Turning to zero-trust
From an infrastructure standpoint, CISOs that embed zero-trust principles into the architecture supporting AI systems will help future-proof operations.
This means segmenting development environments, enforcing least-privilege access to model weights and inference endpoints and continuously verifying both human and machine identities throughout the AI pipeline.
Many AI workloads, especially those trained on sensitive internal data, are attractive targets for espionage, insider threats and exfiltration. Identity-aware access control and real-time monitoring can help ensure that only authorised and authenticated actors can interact with critical AI resources.
AI-safe training
One of the most significant emerging vulnerabilities lies in the end-user interaction with GenAI tools. While these tools promise productivity gains and innovation, they can also become conduits for data loss, hallucinated outputs as well as the basis for social engineering. Employees may unknowingly paste sensitive information into public AI chatbots or act on flawed AI-generated advice without understanding its limitations.

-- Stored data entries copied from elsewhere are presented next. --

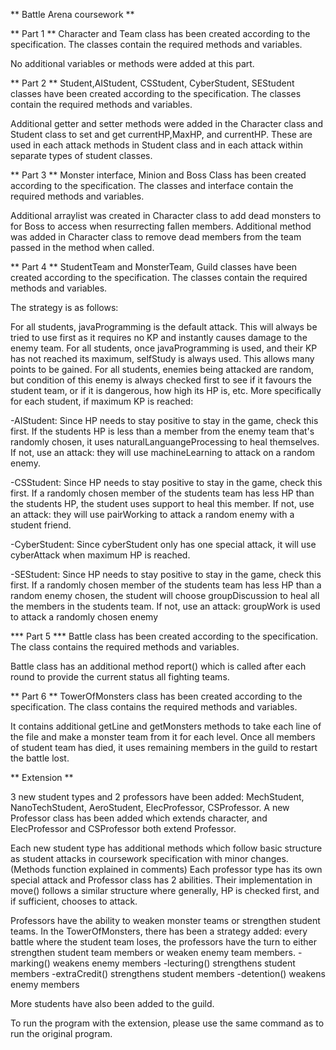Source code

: ** Battle Arena coursework **

** Part 1 **
Character and Team class has been created according to the specification.
The classes contain the required methods and variables.

No additional variables or methods were added at this part.

** Part 2 **
Student,AIStudent, CSStudent, CyberStudent, SEStudent classes have been created according to the specification.
The classes contain the required methods and variables.

Additional getter and setter methods were added in the Character class and Student class to set and get currentHP,MaxHP, and currentHP.
These are used in each attack methods in Student class and in each attack within separate types of student classes.


** Part 3 **
Monster interface, Minion and Boss Class has been created according to the specification.
The classes and interface contain the required methods and variables.

Additional arraylist was created in Character class to add dead monsters to for Boss to access when resurrecting fallen members.
Additional method was added in Character class to remove dead members from the team passed in the method when called.


** Part 4 **
StudentTeam and MonsterTeam, Guild classes have been created according to the specification.
The classes contain the required methods and variables.

The strategy is as follows:

For all students, javaProgramming is the default attack. This will always be tried to use first as it requires no KP and instantly causes damage to the enemy team.
For all students, once javaProgramming is used, and their KP has not reached its maximum, selfStudy is always used. This allows many points to be gained.
For all students, enemies being attacked are random, but condition of this enemy is always checked first to see if it favours the student team, or if it is dangerous, how high its HP is, etc.
More specifically for each student, if maximum KP is reached:

-AIStudent: Since HP needs to stay positive to stay in the game, check this first. If the students HP is less than a member from the enemy team that's randomly chosen, it uses naturalLanguangeProcessing to heal themselves. If not, use an attack: they will use machineLearning to attack on a random enemy.

-CSStudent: Since HP needs to stay positive to stay in the game, check this first. If a randomly chosen member of the students team has less HP than the students HP, the student uses support to heal this member. If not, use an attack: they will use pairWorking to attack a random enemy with a student friend.

-CyberStudent: Since cyberStudent only has one special attack, it will use cyberAttack when maximum HP is reached.

-SEStudent: Since HP needs to stay positive to stay in the game, check this first. If a randomly chosen member of the students team has less HP than a random enemy chosen, the student will choose groupDiscussion to heal all the members in the students team. If not, use an attack: groupWork is used to attack a randomly chosen enemy



*** Part 5 ***
Battle class has been created according to the specification.
The class contains the required methods and variables.

Battle class has an additional method report() which is called after each round to provide the current status all fighting teams.

** Part 6 **
TowerOfMonsters class has been created according to the specification.
The class contains the required methods and variables.

It contains additional getLine and getMonsters methods to take each line of the file and make a monster team from it for each level.
Once all members of student team has died, it uses remaining members in the guild to restart the battle lost. 

** Extension **

3 new student types and 2 professors have been added: MechStudent, NanoTechStudent, AeroStudent, ElecProfessor, CSProfessor.
A new Professor class has been added which extends character, and ElecProfessor and CSProfessor both extend Professor.

Each new student type has additional methods which follow basic structure as student attacks in coursework specification with minor changes. (Methods function explained in comments)
Each professor type has its own special attack and Professor class has 2 abilities. Their implementation in move() follows a similar structure where generally, HP is checked first, and if sufficient, chooses to attack.

Professors have the ability to weaken monster teams or strengthen student teams.
In the TowerOfMonsters, there has been a strategy added: every battle where the student team loses, the professors have the turn to either strengthen student team members or weaken enemy team members. 
-marking() weakens enemy members
-lecturing() strengthens student members
-extraCredit() strengthens student members
-detention() weakens enemy members

More students have also been added to the guild.

To run the program with the extension, please use the same command as to run the original program.


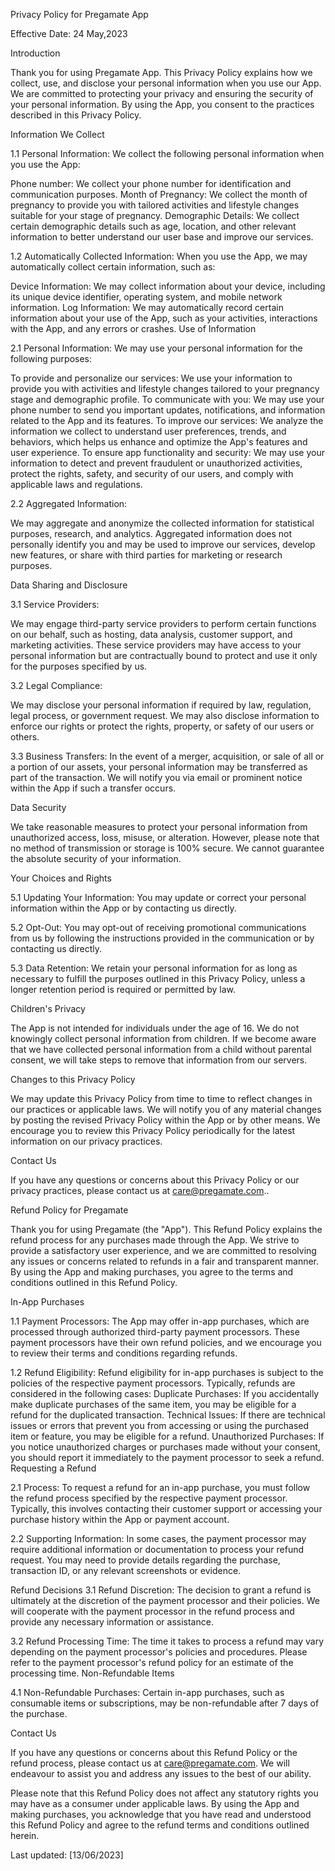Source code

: Privacy Policy for Pregamate App


Effective Date: 24 May,2023


Introduction

Thank you for using Pregamate App. This Privacy Policy explains how we collect, use, and disclose your personal information when you use our App. We are committed to protecting your privacy and ensuring the security of your personal information. By using the App, you consent to the practices described in this Privacy Policy.

Information We Collect

1.1 Personal Information: We collect the following personal information when you use the App:

Phone number: We collect your phone number for identification and communication purposes.
Month of Pregnancy: We collect the month of pregnancy to provide you with tailored activities and lifestyle changes suitable for your stage of pregnancy.
Demographic Details: We collect certain demographic details such as age, location, and other relevant information to better understand our user base and improve our services.

1.2 Automatically Collected Information: When you use the App, we may automatically collect certain information, such as:

Device Information: We may collect information about your device, including its unique device identifier, operating system, and mobile network information.
Log Information: We may automatically record certain information about your use of the App, such as your activities, interactions with the App, and any errors or crashes.
Use of Information

2.1 Personal Information: We may use your personal information for the following purposes:

To provide and personalize our services: We use your information to provide you with activities and lifestyle changes tailored to your pregnancy stage and demographic profile.
To communicate with you: We may use your phone number to send you important updates, notifications, and information related to the App and its features.
To improve our services: We analyze the information we collect to understand user preferences, trends, and behaviors, which helps us enhance and optimize the App's features and user experience.
To ensure app functionality and security: We may use your information to detect and prevent fraudulent or unauthorized activities, protect the rights, safety, and security of our users, and comply with applicable laws and regulations.

2.2 Aggregated Information:

We may aggregate and anonymize the collected information for statistical purposes, research, and analytics. Aggregated information does not personally identify you and may be used to improve our services, develop new features, or share with third parties for marketing or research purposes.

Data Sharing and Disclosure

3.1 Service Providers:

We may engage third-party service providers to perform certain functions on our behalf, such as hosting, data analysis, customer support, and marketing activities. These service providers may have access to your personal information but are contractually bound to protect and use it only for the purposes specified by us.

3.2 Legal Compliance:

We may disclose your personal information if required by law, regulation, legal process, or government request. We may also disclose information to enforce our rights or protect the rights, property, or safety of our users or others.

3.3 Business Transfers: In the event of a merger, acquisition, or sale of all or a portion of our assets, your personal information may be transferred as part of the transaction. We will notify you via email or prominent notice within the App if such a transfer occurs.

Data Security

We take reasonable measures to protect your personal information from unauthorized access, loss, misuse, or alteration. However, please note that no method of transmission or storage is 100% secure. We cannot guarantee the absolute security of your information.

Your Choices and Rights

5.1 Updating Your Information: You may update or correct your personal information within the App or by contacting us directly.

5.2 Opt-Out: You may opt-out of receiving promotional communications from us by following the instructions provided in the communication or by contacting us directly.

5.3 Data Retention: We retain your personal information for as long as necessary to fulfill the purposes outlined in this Privacy Policy, unless a longer retention period is required or permitted by law.

Children's Privacy

The App is not intended for individuals under the age of 16. We do not knowingly collect personal information from children. If we become aware that we have collected personal information from a child without parental consent, we will take steps to remove that information from our servers.

Changes to this Privacy Policy

We may update this Privacy Policy from time to time to reflect changes in our practices or applicable laws. We will notify you of any material changes by posting the revised Privacy Policy within the App or by other means. We encourage you to review this Privacy Policy periodically for the latest information on our privacy practices.

Contact Us

If you have any questions or concerns about this Privacy Policy or our privacy practices, please contact us at care@pregamate.com..

Refund Policy for Pregamate

Thank you for using Pregamate (the "App"). This Refund Policy explains the refund process for any purchases made through the App. We strive to provide a satisfactory user experience, and we are committed to resolving any issues or concerns related to refunds in a fair and transparent manner. By using the App and making purchases, you agree to the terms and conditions outlined in this Refund Policy.

In-App Purchases

1.1 Payment Processors: The App may offer in-app purchases, which are processed through authorized third-party payment processors. These payment processors have their own refund policies, and we encourage you to review their terms and conditions regarding refunds.

1.2 Refund Eligibility: Refund eligibility for in-app purchases is subject to the policies of the respective payment processors. Typically, refunds are considered in the following cases:
Duplicate Purchases: If you accidentally make duplicate purchases of the same item, you may be eligible for a refund for the duplicated transaction.
Technical Issues: If there are technical issues or errors that prevent you from accessing or using the purchased item or feature, you may be eligible for a refund.
Unauthorized Purchases: If you notice unauthorized charges or purchases made without your consent, you should report it immediately to the payment processor to seek a refund.
Requesting a Refund

2.1 Process: To request a refund for an in-app purchase, you must follow the refund process specified by the respective payment processor. Typically, this involves contacting their customer support or accessing your purchase history within the App or payment account.

2.2 Supporting Information: In some cases, the payment processor may require additional information or documentation to process your refund request. You may need to provide details regarding the purchase, transaction ID, or any relevant screenshots or evidence.

Refund Decisions
3.1 Refund Discretion: The decision to grant a refund is ultimately at the discretion of the payment processor and their policies. We will cooperate with the payment processor in the refund process and provide any necessary information or assistance.

3.2 Refund Processing Time: The time it takes to process a refund may vary depending on the payment processor's policies and procedures. Please refer to the payment processor's refund policy for an estimate of the processing time.
Non-Refundable Items

4.1 Non-Refundable Purchases: Certain in-app purchases, such as consumable items or subscriptions, may be non-refundable after 7 days of the purchase.

Contact Us

If you have any questions or concerns about this Refund Policy or the refund process, please contact us at care@pregamate.com. We will endeavour to assist you and address any issues to the best of our ability.

Please note that this Refund Policy does not affect any statutory rights you may have as a consumer under applicable laws.
By using the App and making purchases, you acknowledge that you have read and understood this Refund Policy and agree to the refund terms and conditions outlined herein.

Last updated: [13/06/2023]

CISOs should help counter this with comprehensive training programmes that go beyond generic cyber security awareness. Staff should be educated on AI-specific threats such as prompt injection attacks, model bias and synthetic identity creation. They must also be taught to verify AI outputs and avoid blind trust in machine-generated content.
Incident response
Organisations can also extend their own incident response by integrating AI threat scenarios into their incident response playbooks.
Responding to a data breach caused by prompt leakage or an AI hallucination that misinforms decision-making requires different protocols than a conventional malware incident, so tabletop exercises should be updated to include simulations of model manipulation, adversarial input attacks and the theft of AI models or training datasets, for example.
Preparedness is key: if AI systems are central to business operations, then threats to those systems must be treated with equal urgency as those targeting networks or endpoints.
Enterprise-approved platforms
In parallel, organisations should implement technical safeguards to limit the use of public GenAI tools in sensitive contexts. Whether through web filtering, browser restrictions or policy enforcement, businesses must guide employees towards enterprise-approved AI platforms that have been vetted for compliance, security and data residency. Shadow AI, or the unauthorised use of GenAI tools, poses a growing risk and must be tackled with the same rigour as shadow IT.
Insider threat
Finally, insider threat management must evolve. AI development teams often possess elevated access to sensitive datasets and proprietary model architectures.
These privileges, if abused, could lead to significant intellectual property theft or inadvertent exposure. Behavioural analytics, strong activity monitoring and enforced separation of duties are vital to reducing this risk. As AI becomes more deeply embedded into the business, the human risks surrounding its development and deployment cannot be overlooked.
In the AI era, the role of the CISO is undergoing profound change. While safeguarding systems and data are of course core to the role, now security leaders must help their organisations ensure that AI itself is trustworthy, resilient and aligned with organisational values.
This requires a shift in both mindset and strategy, recognising AI not just as a tool, but as a strategic asset that must be secured, governed and respected. Only then can enterprises harness the full potential of AI safely, confidently and responsibly.
Martin Riley is chief technology officer at Bridewell Consulting.